Talk about going bananas: Americans peel back about 90 bananas each year, per the Mayo Clinic. Whether you love pairing the fruit with peanut butter or baking it into a sweet bread, it's time to level up your repertoire of banana recipes.
Bananas are high in carbohydrates, making them a great breakfast food or pre-workout snack for a quick boost of energy, according to the Mayo Clinic. The fruit is also high in potassium, a nutrient that can help regulate blood pressure and promote good nerve and muscle function. However, since bananas are low in protein and unsaturated, healthy fats, you'll want to combine them with complementary foods that provide those macros.

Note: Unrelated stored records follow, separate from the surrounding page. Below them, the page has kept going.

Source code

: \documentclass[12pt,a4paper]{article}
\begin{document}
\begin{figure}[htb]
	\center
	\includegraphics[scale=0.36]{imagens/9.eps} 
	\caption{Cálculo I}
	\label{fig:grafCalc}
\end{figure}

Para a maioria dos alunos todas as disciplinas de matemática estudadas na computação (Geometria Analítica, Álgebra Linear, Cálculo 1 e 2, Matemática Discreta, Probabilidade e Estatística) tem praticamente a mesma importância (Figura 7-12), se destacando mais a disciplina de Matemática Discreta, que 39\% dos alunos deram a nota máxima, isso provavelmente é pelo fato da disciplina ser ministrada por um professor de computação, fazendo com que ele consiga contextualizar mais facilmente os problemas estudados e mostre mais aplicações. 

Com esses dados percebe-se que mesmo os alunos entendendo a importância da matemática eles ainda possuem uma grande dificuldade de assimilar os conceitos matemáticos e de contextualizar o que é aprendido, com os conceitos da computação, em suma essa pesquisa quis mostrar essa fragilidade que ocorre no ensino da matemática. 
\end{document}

These five banana pairings can give you that balanced nutrient profile — and crush your cravings for sweets in a healthy way.
1. Caramelized Banana Dessert Hummus
If you're a hummus fan, you'll love adding a boost of banana to this fan-favorite chickpea dip. While you can enjoy this recipe with just a spoon, you can also pair it with some pretzel thins for added crunchiness. And let's be honest, who doesn't love pretzels and hummus?
While bananas are high in carbs, they aren't particularly high in fiber (only about 3 grams per medium fruit). Luckily, chickpeas pack in protein and fiber, both of which can help promote satiety, according to the Harvard T.H. Chan School of Public Health. One specific type of fiber in these little legumes is raffinose, which can help reduce inflammation and regulate your digestion.
2. Grilled Banana Split Breakfast Bowl
This recipe gives your favorite childhood dessert a healthy twist, topped with grilled bananas for a decadent twist. This banana split breakfast bowl is high in protein, high in unsaturated fats and only takes 20 minutes to prepare.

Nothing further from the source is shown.